Из наиболее интересных тем, дебатировавшихся в это время, мне запомнились две: о золотом обращении и о хлебных ценах. Марксисты поддерживали Витте в его финансовой реформе и громили помещиков и союзных с ними в этом вопросе народников, отстаивавших биметаллизм. Прения о хлебных ценах продолжались чуть ли не целый месяц. На эту тему по заказу министерства финансов целым рядом крупных экономистов с проф. Чупровым во главе был составлен объемистый сборник, в котором доказывалось, что низкие цены на хлеб более выгодны многомиллионному крестьянству, чем высокие. Марксисты выступали с резкой критикой этих мыслей. Для отстаивания своих идей на заседании Вольного экономического общества приезжали московские профессора, и прения носили весьма бурный характер. Марксистам приходилось плохо. Небольшой группе марксистских экономистов нужно было вести теоретический спор с наиболее признанными авторитетами русской экономической науки. Конечно, ничего не понимавшая в этом споре учащаяся молодежь из публики поддерживала своих марксистских кумиров бурными аплодисментами. Не помню, чем кончился этот спор, но жизнь вскоре доказала, что в нем были правы марксисты, а сборник почтенных ученых о пользе низких хлебных цен для земледельческой страны уже через несколько лет нельзя было читать без иронической улыбки.
Главными возбудителями начавшегося в Петербурге общественного оживления, центром которого сделалось Вольное экономическое общество, были два только что появившихся в кругах петербургской радикальной интеллигенции, ранее никому не известных молодых человека — Генрих Адольфович Фальборк и Владимир Иванович Чарнолусский. Их было двое, но раздельно они как бы не существовали. Была фирма «Фальборк и Чарнолусский».
Трудно сказать, кто из них двоих являлся действительным руководителем фирмы в ее общественной и политической работе. Со стороны казалось, что главным лицом был Фальборк. Он выступал на собраниях, он выдвигался на почетные должности. Вешал, бросал мысли, брал инициативу, но сам не мог ничего провести в жизнь, организовать. Речь его была так же беспорядочна, как и вся его фигура, и растрепана, как его волосы. Он не говорил, а как-то выкликал отдельные фразы, соединенные между собою ненужными словечками вроде: «этот» или «тот», «следовательно», «знаете», «как его». Мучительно было его слушать. Формулировать же свои мысли на бумаге он по-видимому совсем не был в состоянии. На то был аккуратный и выдержанный Чарнолусский.
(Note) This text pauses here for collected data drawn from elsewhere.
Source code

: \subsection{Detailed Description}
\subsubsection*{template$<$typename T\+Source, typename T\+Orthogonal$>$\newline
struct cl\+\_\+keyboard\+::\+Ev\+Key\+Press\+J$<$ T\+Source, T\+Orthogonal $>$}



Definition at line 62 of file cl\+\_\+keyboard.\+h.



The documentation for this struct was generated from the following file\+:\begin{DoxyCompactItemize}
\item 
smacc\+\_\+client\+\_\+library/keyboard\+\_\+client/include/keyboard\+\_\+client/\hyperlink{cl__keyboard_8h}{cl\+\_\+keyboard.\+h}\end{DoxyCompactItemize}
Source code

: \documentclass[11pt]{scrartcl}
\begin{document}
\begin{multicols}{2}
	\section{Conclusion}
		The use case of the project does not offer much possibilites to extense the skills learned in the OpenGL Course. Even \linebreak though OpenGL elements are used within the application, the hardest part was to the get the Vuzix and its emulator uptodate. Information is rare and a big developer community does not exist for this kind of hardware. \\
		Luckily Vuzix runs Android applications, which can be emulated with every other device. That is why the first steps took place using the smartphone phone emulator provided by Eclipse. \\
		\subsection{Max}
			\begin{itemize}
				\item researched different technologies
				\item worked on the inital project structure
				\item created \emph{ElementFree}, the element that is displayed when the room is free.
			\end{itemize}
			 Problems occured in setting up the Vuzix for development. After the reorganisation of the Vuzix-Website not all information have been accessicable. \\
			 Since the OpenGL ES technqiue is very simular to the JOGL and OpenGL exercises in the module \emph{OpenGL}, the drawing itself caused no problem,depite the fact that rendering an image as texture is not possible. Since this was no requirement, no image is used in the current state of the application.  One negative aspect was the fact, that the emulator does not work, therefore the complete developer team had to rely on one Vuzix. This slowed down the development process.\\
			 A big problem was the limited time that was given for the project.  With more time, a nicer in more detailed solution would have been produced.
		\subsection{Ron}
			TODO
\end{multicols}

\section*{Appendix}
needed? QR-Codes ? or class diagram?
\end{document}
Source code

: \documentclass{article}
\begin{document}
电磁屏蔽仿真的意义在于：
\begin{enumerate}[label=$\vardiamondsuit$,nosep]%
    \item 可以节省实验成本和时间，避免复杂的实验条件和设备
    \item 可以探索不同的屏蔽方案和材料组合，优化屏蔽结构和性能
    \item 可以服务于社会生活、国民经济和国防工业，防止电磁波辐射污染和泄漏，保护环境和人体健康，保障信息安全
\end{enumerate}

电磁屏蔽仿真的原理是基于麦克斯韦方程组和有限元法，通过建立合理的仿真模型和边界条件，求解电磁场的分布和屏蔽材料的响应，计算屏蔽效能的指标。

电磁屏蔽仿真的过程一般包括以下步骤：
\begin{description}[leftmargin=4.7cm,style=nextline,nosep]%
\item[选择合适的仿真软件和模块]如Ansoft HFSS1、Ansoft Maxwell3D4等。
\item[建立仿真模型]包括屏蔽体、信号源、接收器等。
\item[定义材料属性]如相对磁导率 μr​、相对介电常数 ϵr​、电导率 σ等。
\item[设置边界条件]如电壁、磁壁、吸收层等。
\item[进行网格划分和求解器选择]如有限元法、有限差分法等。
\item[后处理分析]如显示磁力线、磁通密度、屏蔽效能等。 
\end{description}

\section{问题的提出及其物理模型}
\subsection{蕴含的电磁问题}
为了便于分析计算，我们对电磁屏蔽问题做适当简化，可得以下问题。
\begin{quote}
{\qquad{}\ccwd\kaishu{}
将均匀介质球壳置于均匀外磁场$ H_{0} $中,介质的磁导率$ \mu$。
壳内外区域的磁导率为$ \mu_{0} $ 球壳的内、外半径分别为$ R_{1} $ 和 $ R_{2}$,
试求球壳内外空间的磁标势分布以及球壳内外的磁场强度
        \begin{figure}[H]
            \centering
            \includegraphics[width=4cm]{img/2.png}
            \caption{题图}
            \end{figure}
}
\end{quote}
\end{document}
Кажется непонятным, почему «фирма» пользовалась таким ужасающим граммофоном, каким был Фальборк, тогда как Чарнолусский, обладающий вполне нормальным даром человеческой речи, всегда почти молчал. Объясняется это условиями времени, когда они выступили на общественную арену. В конце восьмидесятых и начале девяностых годов в России требования к красноречию были весьма пониженные. В общественных собраниях ценились не столько форма и содержательность речи, сколько смелость и дерзость ее. А кликушество Фальборка было всегда смело и дерзко. Вот он и увлекал аудиторию.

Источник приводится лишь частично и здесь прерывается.